Hal tersebut disampaikan Wawan Widarmanto atau yang kerap di panggil Aba Azri, aktifis Pendidikan dan Sosial asal Kecamatan Pagerageung,kepada wartawan hallo berita online.Com saat ditemui di Ruang Kerjanya di kecamatan Pagerageung, Jumat (9/1/2026).
Dikatakannya,program pembinaan seratus guru ini sudah berjalan 17 angkatan selama 16 tahun ; pada angkatan ke 13 tahun 2023, karena banyak yang minat, maka di buatkan 2 angkatan.
“Alhamdulillah Sudah mengeluarkan kurang lebih 2700 guru. Artinya walau makna Biru Seru adalah 100 guru, karena antusias calon peserta setiap tahun selalu membludak, walau target cuma menerima 100 orang, ternyata yg daftar selalu lebih dari 100 orang, “ujar Wawan.

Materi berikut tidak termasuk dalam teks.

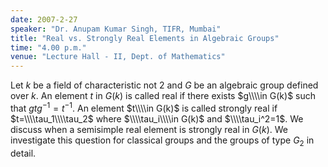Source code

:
 ```yaml
---
date: 2007-2-27
speaker: "Dr. Anupam Kumar Singh, TIFR, Mumbai"
title: "Real vs. Strongly Real Elements in Algebraic Groups"
time: "4.00 p.m." 
venue: "Lecture Hall - II, Dept. of Mathematics"
---
```

Let $k$ be a field of characteristic not 2 and $G$ be an algebraic group defined over $k$. An element $t$ in $G(k)$ is called real if there exists $g\\\\in G(k)$ such that $gtg^{-1}=t^{-1}$. An element $t\\\\in G(k)$ is called strongly real if $t=\\\\tau_1\\\\tau_2$ where $\\\\tau_i\\\\in G(k)$ and $\\\\tau_i^2=1$. We discuss when a semisimple real element is strongly real in $G(k)$. We investigate this question for classical groups and the groups of type $G_2$ in detail.
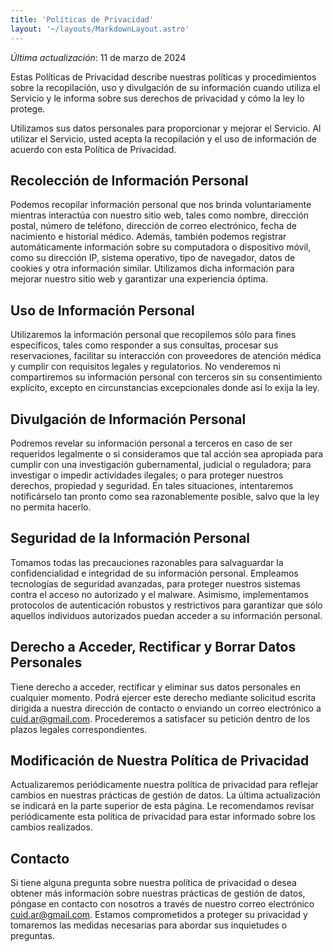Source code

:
 ```yaml
---
title: 'Políticas de Privacidad'
layout: '~/layouts/MarkdownLayout.astro'
---
```


_Última actualización_: 11 de marzo de 2024

Estas Políticas de Privacidad describe nuestras políticas y procedimientos sobre la recopilación, uso y divulgación de su información cuando utiliza el Servicio y le informa sobre sus derechos de privacidad y cómo la ley lo protege.

Utilizamos sus datos personales para proporcionar y mejorar el Servicio. Al utilizar el Servicio, usted acepta la recopilación y el uso de información de acuerdo con esta Política de Privacidad.


## Recolección de Información Personal

Podemos recopilar información personal que nos brinda voluntariamente mientras interactúa con nuestro sitio web, tales como nombre, dirección postal, número de teléfono, dirección de correo electrónico, fecha de nacimiento e historial médico. Además, también podemos registrar automáticamente información sobre su computadora o dispositivo móvil, como su dirección IP, sistema operativo, tipo de navegador, datos de cookies y otra información similar. Utilizamos dicha información para mejorar nuestro sitio web y garantizar una experiencia óptima.

## Uso de Información Personal

Utilizaremos la información personal que recopilemos sólo para fines específicos, tales como responder a sus consultas, procesar sus reservaciones, facilitar su interacción con proveedores de atención médica y cumplir con requisitos legales y regulatorios. No venderemos ni compartiremos su información personal con terceros sin su consentimiento explícito, excepto en circunstancias excepcionales donde así lo exija la ley.

## Divulgación de Información Personal

Podremos revelar su información personal a terceros en caso de ser requeridos legalmente o si consideramos que tal acción sea apropiada para cumplir con una investigación gubernamental, judicial o reguladora; para investigar o impedir actividades ilegales; o para proteger nuestros derechos, propiedad y seguridad. En tales situaciones, intentaremos notificárselo tan pronto como sea razonablemente posible, salvo que la ley no permita hacerlo.

## Seguridad de la Información Personal

Tomamos todas las precauciones razonables para salvaguardar la confidencialidad e integridad de su información personal. Empleamos tecnologías de seguridad avanzadas, para proteger nuestros sistemas contra el acceso no autorizado y el malware. Asimismo, implementamos protocolos de autenticación robustos y restrictivos para garantizar que sólo aquellos individuos autorizados puedan acceder a su información personal.

## Derecho a Acceder, Rectificar y Borrar Datos Personales

Tiene derecho a acceder, rectificar y eliminar sus datos personales en cualquier momento. Podrá ejercer este derecho mediante solicitud escrita dirigida a nuestra dirección de contacto o enviando un correo electrónico a cuid.ar@gmail.com. Procederemos a satisfacer su petición dentro de los plazos legales correspondientes.

## Modificación de Nuestra Política de Privacidad

Actualizaremos periódicamente nuestra política de privacidad para reflejar cambios en nuestras prácticas de gestión de datos. La última actualización se indicará en la parte superior de esta página. Le recomendamos revisar periódicamente esta política de privacidad para estar informado sobre los cambios realizados.

## Contacto

Si tiene alguna pregunta sobre nuestra política de privacidad o desea obtener más información sobre nuestras prácticas de gestión de datos, póngase en contacto con nosotros a través de nuestro correo electrónico cuid.ar@gmail.com. Estamos comprometidos a proteger su privacidad y tomaremos las medidas necesarias para abordar sus inquietudes o preguntas.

Menurutnya,membina guru PAUD se-Priangan Timur di utamakan dari daerah terpencil dan masih butuh bimbingan. Kriteria guru yang di bina adalah guru PAUD yang belum berkesempatan kuliah S1 dan bahkan anggota angkatan 1 tahun 2010, banyak yang status guru PAUD yang di bina, mereka keluaran SMP/MTs, dan rata-rata hampir 100% keluaran SMA dan sederajat.
“Asumsi di selenggarakan program ini adalah membantu program pemerintah dan Ikatan Guru semua layanan dalam meningkatkan kualitas Guru PAUD. Harapannya agar mereka mampu mengajar dan mendidik anak didiknya sesuai didaktik dan metodik yang benar menurut aturan pemerintah dan kaidah para pakar pendidikan,” ungkap Wawan.